▶ [Required action]
Starting from the line that holds "very high volumes", print every line through the end of the records, first and last included.

[Start of section]

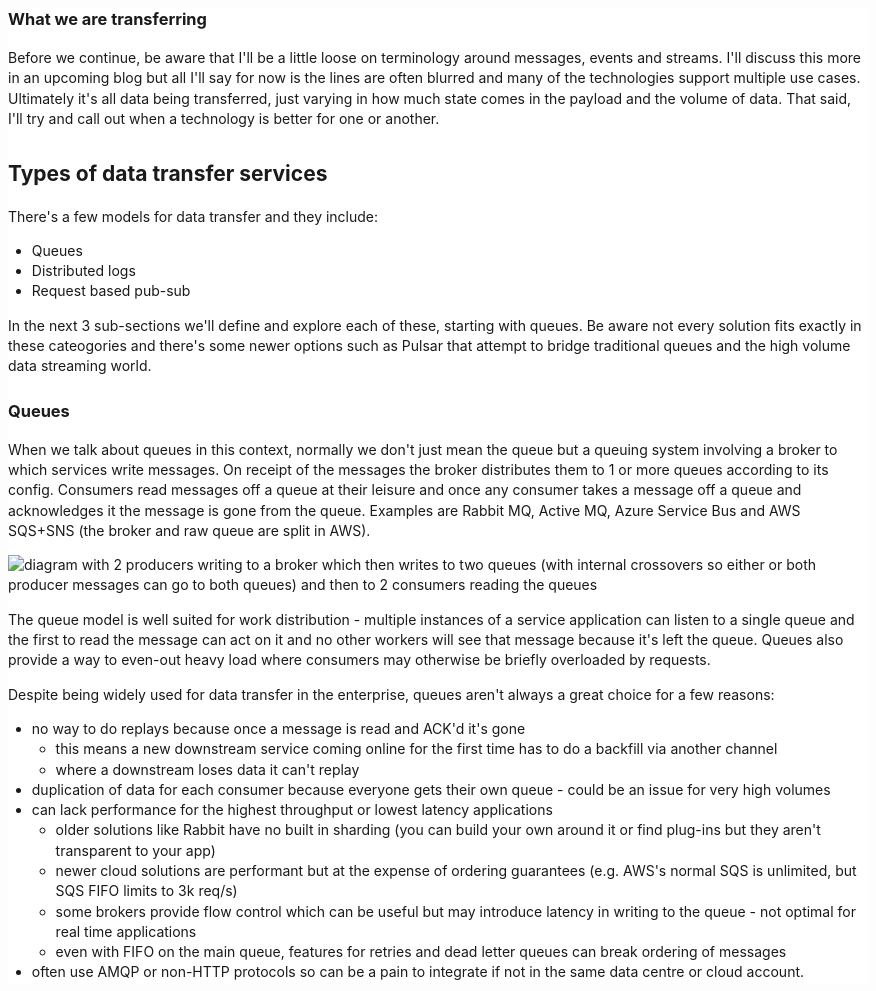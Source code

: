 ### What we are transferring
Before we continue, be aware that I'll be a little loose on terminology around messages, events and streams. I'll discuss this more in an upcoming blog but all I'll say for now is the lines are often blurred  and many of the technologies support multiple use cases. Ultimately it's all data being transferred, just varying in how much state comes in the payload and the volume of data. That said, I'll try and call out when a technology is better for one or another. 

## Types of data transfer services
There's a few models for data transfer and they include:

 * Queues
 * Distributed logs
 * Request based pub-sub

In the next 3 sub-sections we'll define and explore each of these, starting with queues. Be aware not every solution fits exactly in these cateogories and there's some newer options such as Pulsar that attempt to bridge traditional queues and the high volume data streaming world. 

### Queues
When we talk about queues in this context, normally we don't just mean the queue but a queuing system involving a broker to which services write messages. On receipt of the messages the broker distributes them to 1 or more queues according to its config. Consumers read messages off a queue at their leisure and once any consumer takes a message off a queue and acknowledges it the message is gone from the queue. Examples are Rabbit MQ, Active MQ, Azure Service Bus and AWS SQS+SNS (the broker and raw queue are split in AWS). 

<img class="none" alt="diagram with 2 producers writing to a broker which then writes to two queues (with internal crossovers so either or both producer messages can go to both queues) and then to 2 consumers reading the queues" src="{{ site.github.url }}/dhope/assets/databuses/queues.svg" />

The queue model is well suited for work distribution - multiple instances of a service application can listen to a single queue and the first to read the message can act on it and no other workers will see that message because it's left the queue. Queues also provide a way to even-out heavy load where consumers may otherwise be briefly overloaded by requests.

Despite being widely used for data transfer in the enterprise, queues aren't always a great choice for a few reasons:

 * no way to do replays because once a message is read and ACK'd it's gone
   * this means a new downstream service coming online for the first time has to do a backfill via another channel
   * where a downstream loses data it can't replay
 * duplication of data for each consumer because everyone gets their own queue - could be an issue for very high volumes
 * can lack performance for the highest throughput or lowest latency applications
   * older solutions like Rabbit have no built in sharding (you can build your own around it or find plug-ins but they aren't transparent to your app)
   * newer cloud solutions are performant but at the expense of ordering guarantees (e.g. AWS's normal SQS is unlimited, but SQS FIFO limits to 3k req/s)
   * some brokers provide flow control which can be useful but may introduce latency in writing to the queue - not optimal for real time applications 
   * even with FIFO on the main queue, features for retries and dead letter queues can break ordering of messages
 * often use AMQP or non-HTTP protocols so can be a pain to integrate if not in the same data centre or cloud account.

[End of section]

▶ [Solution to this problem]
 * duplication of data for each consumer because everyone gets their own queue - could be an issue for very high volumes
 * can lack performance for the highest throughput or lowest latency applications
   * older solutions like Rabbit have no built in sharding (you can build your own around it or find plug-ins but they aren't transparent to your app)
   * newer cloud solutions are performant but at the expense of ordering guarantees (e.g. AWS's normal SQS is unlimited, but SQS FIFO limits to 3k req/s)
   * some brokers provide flow control which can be useful but may introduce latency in writing to the queue - not optimal for real time applications 
   * even with FIFO on the main queue, features for retries and dead letter queues can break ordering of messages
 * often use AMQP or non-HTTP protocols so can be a pain to integrate if not in the same data centre or cloud account.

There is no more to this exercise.